La situazione del rispetto dei diritti umani si è notevolmente deteriorata, soprattutto negli ultimi anni e il paese si trova ad alto rischio di land grabbing. Il governo etiope continua infatti ad attuare il suo programma “villaggizzazione”: una politica di reinsediamento di 1,5 milioni di abitanti dei villaggi rurali in cinque regioni dell’Etiopia, programma attuato apparentemente per aumentare il loro accesso ai servizi di base. Tuttavia in alcune regioni come in Gambella e nella Valle dell’Omo, la rilocalizzazione è diventata uno sfollamento forzato che si svolge senza politiche adeguate e spesso si tratta di una vera e propria espropriazione delle terre fertili. Nella regione di Gambella, Human Rights Watch ha scoperto che le delocalizzazioni sono state spesso imposte con la forza e che gli abitanti dei villaggi sono stati spostati da aree fertili ad aree poco fertili e spesso i servizi promessi (scuole, cliniche, cisterne per l’acqua) non vengono realizzati.

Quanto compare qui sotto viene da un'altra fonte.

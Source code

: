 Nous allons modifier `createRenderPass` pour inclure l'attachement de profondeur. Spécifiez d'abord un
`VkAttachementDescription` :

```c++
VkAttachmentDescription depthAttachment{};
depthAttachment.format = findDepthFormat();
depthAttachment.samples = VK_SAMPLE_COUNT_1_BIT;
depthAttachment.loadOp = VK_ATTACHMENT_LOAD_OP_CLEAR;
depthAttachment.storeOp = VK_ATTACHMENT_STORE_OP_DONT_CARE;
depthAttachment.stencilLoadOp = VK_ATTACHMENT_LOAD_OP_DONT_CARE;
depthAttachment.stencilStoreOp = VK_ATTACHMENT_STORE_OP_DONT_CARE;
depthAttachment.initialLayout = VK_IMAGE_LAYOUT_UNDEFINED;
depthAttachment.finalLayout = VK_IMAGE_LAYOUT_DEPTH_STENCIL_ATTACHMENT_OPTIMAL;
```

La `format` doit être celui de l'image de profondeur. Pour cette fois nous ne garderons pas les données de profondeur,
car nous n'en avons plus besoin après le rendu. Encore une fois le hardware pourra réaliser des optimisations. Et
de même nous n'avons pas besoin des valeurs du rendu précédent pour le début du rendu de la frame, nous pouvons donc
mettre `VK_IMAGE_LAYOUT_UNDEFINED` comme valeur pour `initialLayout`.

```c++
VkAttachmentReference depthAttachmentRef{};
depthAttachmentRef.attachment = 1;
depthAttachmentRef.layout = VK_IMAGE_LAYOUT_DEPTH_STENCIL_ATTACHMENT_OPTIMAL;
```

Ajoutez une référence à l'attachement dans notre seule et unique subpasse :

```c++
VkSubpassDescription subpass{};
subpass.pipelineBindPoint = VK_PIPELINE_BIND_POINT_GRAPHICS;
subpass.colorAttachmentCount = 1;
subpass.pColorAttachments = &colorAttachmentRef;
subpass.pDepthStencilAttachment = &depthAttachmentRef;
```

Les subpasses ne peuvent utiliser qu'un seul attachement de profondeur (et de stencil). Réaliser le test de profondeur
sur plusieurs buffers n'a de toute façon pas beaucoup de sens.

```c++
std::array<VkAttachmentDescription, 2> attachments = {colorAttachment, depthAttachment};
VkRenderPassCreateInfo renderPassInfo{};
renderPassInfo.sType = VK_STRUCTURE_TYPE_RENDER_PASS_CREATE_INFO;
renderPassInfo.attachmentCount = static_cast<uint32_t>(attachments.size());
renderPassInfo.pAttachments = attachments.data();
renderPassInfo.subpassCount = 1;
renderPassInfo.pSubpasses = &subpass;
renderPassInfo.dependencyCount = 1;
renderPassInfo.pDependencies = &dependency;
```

Altro grave problema dell’Etiopia è la forza paramilitare del governo conosciuta come polizia Liyu che arresta arbitrariamente molti giovani considerati “ribelli” abusando di loro e torturandoli nel tentativo di estorcere le informazioni sui disertori del governo.

Alla luce di queste realtà è facile immaginare come tra il 2011 e il 2012 sia incrementato molto il traffico di esseri umani negli stati del Golfo. Secondo l’Agenzia Onu per i rifugiati (UNHRC), gli abitanti delle regioni del Corno d’Africa pagano centinaia di dollari per raggiungere i punti di transito in Gibuti o Puntland attraverso i quali possono raggiungere via mare lo Yemen per poi arrivare in Arabia Saudita. Vanno incontro a viaggi in barche sovraffollate che impiegano anche tre giorni per arrivare in Yemen. Cercano di raggiungere gli stati del Golfo, come l’Arabia Saudita, per cercare lavoro, ma lungo la strada i migranti sono sottoposti ad abusi di ogni tipo, vengono affogati in mare dopo aver versato il compenso per il viaggio, quando le barche sono troppo affollate, le donne vengono stuprate, e spesso, appena raggiunta la costa, i profughi vengono presi in ostaggio dai trafficanti yemeniti che fanno parte di una vera e propria rete criminale che parte dal Corno d’Africa e arriva in Arabia Saudita.